Directions for this task >>
Exactly as they appear below, repeat the lines from the one with "Python, data science, and" through the one with "like those of", and no others.

Data extracted from a collection
——————

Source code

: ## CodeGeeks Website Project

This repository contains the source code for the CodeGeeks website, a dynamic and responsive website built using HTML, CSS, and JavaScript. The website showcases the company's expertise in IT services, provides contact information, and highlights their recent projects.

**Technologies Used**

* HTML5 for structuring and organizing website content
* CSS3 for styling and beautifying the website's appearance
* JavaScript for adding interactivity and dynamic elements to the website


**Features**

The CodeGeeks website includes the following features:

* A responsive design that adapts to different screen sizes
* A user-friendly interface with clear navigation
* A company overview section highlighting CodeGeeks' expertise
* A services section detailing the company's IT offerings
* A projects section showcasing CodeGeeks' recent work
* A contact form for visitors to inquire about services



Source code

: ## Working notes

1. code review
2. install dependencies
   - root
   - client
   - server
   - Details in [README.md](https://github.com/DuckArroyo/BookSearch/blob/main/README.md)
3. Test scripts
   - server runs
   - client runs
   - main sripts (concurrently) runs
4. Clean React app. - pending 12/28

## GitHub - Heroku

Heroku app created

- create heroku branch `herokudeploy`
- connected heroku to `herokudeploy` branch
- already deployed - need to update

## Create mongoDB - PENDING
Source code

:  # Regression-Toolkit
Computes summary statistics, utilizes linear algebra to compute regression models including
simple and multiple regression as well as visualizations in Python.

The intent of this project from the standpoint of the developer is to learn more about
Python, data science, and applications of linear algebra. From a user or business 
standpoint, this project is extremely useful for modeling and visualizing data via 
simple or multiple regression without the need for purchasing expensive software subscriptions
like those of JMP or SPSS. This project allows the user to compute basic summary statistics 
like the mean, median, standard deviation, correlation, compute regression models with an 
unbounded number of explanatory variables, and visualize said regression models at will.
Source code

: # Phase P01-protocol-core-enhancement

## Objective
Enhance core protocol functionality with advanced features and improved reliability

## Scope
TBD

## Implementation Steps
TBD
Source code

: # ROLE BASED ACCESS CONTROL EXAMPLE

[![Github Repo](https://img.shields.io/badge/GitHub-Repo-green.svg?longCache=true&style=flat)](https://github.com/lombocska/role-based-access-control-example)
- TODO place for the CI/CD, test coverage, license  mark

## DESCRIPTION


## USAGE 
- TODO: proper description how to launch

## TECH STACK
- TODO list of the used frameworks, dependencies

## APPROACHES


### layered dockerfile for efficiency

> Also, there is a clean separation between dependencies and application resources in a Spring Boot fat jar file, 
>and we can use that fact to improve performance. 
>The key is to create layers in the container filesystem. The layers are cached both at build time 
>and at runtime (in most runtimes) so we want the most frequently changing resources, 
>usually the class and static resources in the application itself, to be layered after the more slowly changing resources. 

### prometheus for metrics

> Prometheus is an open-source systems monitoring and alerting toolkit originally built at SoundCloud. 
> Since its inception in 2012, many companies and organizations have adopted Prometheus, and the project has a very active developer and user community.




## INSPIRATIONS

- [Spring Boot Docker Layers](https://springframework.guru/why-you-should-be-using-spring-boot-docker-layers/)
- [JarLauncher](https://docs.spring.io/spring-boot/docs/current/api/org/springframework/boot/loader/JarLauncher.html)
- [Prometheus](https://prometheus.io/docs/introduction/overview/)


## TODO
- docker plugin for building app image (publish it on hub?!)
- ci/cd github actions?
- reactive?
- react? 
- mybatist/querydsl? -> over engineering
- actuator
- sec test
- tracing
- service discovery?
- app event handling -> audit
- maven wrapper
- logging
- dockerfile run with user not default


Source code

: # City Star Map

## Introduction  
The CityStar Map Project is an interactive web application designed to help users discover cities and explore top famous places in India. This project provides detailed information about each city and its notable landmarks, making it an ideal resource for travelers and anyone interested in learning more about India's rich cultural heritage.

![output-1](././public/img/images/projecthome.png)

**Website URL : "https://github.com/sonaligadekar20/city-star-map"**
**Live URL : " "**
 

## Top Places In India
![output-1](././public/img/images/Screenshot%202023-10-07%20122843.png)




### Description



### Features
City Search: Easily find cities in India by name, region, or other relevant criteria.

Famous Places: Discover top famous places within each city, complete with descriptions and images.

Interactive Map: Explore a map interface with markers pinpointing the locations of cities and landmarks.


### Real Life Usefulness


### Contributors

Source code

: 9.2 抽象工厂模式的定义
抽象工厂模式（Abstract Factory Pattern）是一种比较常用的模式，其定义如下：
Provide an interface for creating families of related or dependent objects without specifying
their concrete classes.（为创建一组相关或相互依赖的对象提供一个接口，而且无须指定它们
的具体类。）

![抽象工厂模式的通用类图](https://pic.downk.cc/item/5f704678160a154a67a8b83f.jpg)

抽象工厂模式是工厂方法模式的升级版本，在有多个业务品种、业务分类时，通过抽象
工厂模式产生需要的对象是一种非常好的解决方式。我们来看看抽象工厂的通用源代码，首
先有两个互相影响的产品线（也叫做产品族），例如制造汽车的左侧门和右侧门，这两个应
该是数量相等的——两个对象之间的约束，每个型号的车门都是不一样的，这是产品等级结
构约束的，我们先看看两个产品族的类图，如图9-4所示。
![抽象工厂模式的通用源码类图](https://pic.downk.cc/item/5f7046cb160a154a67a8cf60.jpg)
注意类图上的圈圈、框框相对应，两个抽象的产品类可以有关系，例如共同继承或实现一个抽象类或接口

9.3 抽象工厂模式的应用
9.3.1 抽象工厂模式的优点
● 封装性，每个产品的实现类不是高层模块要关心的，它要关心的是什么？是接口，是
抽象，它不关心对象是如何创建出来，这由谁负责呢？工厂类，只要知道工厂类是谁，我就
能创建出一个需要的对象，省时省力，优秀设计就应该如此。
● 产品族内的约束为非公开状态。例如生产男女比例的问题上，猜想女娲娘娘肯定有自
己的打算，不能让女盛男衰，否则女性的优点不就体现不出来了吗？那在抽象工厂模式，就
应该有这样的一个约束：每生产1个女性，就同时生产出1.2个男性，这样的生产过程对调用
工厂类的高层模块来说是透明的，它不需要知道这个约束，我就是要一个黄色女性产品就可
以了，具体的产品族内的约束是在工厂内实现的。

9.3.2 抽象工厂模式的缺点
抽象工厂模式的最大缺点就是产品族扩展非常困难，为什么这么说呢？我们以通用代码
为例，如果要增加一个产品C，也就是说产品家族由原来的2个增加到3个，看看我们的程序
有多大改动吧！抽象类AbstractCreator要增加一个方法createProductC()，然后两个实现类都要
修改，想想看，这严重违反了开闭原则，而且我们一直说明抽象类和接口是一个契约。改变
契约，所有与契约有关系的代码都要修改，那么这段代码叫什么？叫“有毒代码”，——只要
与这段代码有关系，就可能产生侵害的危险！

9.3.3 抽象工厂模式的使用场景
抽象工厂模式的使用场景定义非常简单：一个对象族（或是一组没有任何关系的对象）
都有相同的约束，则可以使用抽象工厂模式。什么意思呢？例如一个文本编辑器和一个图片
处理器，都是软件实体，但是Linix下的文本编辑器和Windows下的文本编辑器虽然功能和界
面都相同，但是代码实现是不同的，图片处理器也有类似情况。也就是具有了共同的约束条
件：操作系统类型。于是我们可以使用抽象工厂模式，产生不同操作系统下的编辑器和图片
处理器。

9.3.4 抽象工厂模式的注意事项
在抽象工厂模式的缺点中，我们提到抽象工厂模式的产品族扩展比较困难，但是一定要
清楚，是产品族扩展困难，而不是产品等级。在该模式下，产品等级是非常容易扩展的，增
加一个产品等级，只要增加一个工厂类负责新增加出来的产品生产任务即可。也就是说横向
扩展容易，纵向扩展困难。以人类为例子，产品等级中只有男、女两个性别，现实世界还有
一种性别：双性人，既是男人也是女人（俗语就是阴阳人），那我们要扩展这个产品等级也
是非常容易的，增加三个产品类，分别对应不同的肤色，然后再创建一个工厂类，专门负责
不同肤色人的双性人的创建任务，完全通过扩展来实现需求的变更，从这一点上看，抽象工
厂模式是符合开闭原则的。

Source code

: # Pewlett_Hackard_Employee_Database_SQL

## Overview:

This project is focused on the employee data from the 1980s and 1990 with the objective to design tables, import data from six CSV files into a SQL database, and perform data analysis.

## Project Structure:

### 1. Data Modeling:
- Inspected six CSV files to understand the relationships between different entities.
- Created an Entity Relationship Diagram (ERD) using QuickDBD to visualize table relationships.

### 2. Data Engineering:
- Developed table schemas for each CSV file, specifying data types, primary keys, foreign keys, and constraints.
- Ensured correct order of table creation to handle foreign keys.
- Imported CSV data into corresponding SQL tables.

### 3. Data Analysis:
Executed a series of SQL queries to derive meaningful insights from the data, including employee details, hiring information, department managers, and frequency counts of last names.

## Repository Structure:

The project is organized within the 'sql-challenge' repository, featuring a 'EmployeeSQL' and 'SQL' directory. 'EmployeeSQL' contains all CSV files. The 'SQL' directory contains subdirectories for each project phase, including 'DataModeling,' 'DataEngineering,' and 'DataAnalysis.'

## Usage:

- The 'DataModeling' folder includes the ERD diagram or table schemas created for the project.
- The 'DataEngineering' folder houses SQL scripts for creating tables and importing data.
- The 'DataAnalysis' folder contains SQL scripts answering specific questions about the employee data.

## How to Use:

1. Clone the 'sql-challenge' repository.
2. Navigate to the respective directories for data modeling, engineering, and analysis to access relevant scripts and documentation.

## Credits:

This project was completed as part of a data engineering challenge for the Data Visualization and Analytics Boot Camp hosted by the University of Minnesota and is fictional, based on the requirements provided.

——————

Result of the task >>
Python, data science, and applications of linear algebra. From a user or business 
standpoint, this project is extremely useful for modeling and visualizing data via 
simple or multiple regression without the need for purchasing expensive software subscriptions
like those of JMP or SPSS. This project allows the user to compute basic summary statistics 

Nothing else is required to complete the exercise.